== RECORDS FOR THIS EXERCISE ==

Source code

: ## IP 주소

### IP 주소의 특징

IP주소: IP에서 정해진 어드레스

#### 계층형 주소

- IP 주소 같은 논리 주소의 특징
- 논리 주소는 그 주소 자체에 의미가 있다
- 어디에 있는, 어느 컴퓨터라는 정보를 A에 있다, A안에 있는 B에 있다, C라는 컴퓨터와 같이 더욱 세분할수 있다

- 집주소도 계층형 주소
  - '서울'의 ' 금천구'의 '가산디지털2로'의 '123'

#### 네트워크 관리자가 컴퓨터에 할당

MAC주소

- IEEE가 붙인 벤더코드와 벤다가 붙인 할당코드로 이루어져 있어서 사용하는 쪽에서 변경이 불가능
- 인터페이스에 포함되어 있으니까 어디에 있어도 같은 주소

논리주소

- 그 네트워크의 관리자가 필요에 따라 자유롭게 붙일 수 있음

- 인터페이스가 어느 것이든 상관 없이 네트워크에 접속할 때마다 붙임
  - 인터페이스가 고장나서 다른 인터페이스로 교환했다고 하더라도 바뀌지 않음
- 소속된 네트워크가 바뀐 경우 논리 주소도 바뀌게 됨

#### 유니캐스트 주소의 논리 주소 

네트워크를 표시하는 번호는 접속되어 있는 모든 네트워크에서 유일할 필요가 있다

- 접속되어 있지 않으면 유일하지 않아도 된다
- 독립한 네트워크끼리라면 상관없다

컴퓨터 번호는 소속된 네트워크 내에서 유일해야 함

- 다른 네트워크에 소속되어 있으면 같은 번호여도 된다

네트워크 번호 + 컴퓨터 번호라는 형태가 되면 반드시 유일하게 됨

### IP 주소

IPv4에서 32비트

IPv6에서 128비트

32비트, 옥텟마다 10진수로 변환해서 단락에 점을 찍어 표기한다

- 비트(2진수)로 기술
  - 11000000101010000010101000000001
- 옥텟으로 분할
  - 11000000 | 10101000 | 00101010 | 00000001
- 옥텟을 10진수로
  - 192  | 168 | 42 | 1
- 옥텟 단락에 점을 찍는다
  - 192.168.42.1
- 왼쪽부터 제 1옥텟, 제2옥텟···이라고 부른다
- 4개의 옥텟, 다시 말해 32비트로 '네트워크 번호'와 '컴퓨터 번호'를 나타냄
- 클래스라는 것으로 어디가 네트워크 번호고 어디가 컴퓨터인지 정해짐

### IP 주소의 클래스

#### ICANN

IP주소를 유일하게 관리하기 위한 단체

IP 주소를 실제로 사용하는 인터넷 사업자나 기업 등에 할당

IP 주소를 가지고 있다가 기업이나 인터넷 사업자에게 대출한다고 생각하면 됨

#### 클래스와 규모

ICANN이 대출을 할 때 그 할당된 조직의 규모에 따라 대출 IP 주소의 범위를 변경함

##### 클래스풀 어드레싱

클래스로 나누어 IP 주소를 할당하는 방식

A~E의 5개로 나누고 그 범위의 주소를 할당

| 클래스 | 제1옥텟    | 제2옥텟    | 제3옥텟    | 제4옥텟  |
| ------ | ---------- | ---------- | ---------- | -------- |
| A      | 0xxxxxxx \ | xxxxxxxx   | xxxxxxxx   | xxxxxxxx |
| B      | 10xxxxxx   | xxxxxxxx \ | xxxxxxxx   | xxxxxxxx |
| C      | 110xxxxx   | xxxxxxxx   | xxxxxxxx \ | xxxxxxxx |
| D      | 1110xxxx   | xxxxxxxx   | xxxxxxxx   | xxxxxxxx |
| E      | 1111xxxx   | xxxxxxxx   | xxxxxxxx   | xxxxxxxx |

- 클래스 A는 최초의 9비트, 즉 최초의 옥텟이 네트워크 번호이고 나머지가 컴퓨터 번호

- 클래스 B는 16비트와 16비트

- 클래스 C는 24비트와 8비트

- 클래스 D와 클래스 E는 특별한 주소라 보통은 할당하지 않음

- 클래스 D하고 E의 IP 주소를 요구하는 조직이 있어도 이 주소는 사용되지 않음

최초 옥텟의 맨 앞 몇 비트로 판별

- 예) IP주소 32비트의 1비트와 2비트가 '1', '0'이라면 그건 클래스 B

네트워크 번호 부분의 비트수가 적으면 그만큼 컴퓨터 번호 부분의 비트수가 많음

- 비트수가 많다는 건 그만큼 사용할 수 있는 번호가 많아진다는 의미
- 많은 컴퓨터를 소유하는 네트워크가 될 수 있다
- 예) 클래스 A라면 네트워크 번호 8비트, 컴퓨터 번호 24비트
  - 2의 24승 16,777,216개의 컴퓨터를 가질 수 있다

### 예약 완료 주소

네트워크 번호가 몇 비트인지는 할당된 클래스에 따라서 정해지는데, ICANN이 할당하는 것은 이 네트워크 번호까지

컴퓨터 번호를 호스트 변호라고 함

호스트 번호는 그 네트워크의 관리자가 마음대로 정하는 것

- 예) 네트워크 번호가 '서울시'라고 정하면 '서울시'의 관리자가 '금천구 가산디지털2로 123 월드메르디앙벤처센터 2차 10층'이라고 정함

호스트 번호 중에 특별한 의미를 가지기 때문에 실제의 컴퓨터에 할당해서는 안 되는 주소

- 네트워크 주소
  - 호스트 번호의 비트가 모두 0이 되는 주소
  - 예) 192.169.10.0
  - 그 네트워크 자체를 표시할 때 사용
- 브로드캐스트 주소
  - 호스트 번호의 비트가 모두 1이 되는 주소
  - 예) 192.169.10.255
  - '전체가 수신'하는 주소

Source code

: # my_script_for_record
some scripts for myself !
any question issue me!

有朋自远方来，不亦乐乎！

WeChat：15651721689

===

TASK ITEM ::
If a line comes after the one containing "- 옥텟을 10진수로", leave it out; set down every line of the data before it, and that line itself, exactly.

OUTPUT OF THE EXERCISE ::
Source code

: ## IP 주소

### IP 주소의 특징

IP주소: IP에서 정해진 어드레스

#### 계층형 주소

- IP 주소 같은 논리 주소의 특징
- 논리 주소는 그 주소 자체에 의미가 있다
- 어디에 있는, 어느 컴퓨터라는 정보를 A에 있다, A안에 있는 B에 있다, C라는 컴퓨터와 같이 더욱 세분할수 있다

- 집주소도 계층형 주소
  - '서울'의 ' 금천구'의 '가산디지털2로'의 '123'

#### 네트워크 관리자가 컴퓨터에 할당

MAC주소

- IEEE가 붙인 벤더코드와 벤다가 붙인 할당코드로 이루어져 있어서 사용하는 쪽에서 변경이 불가능
- 인터페이스에 포함되어 있으니까 어디에 있어도 같은 주소

논리주소

- 그 네트워크의 관리자가 필요에 따라 자유롭게 붙일 수 있음

- 인터페이스가 어느 것이든 상관 없이 네트워크에 접속할 때마다 붙임
  - 인터페이스가 고장나서 다른 인터페이스로 교환했다고 하더라도 바뀌지 않음
- 소속된 네트워크가 바뀐 경우 논리 주소도 바뀌게 됨

#### 유니캐스트 주소의 논리 주소 

네트워크를 표시하는 번호는 접속되어 있는 모든 네트워크에서 유일할 필요가 있다

- 접속되어 있지 않으면 유일하지 않아도 된다
- 독립한 네트워크끼리라면 상관없다

컴퓨터 번호는 소속된 네트워크 내에서 유일해야 함

- 다른 네트워크에 소속되어 있으면 같은 번호여도 된다

네트워크 번호 + 컴퓨터 번호라는 형태가 되면 반드시 유일하게 됨

### IP 주소

IPv4에서 32비트

IPv6에서 128비트

32비트, 옥텟마다 10진수로 변환해서 단락에 점을 찍어 표기한다

- 비트(2진수)로 기술
  - 11000000101010000010101000000001
- 옥텟으로 분할
  - 11000000 | 10101000 | 00101010 | 00000001
- 옥텟을 10진수로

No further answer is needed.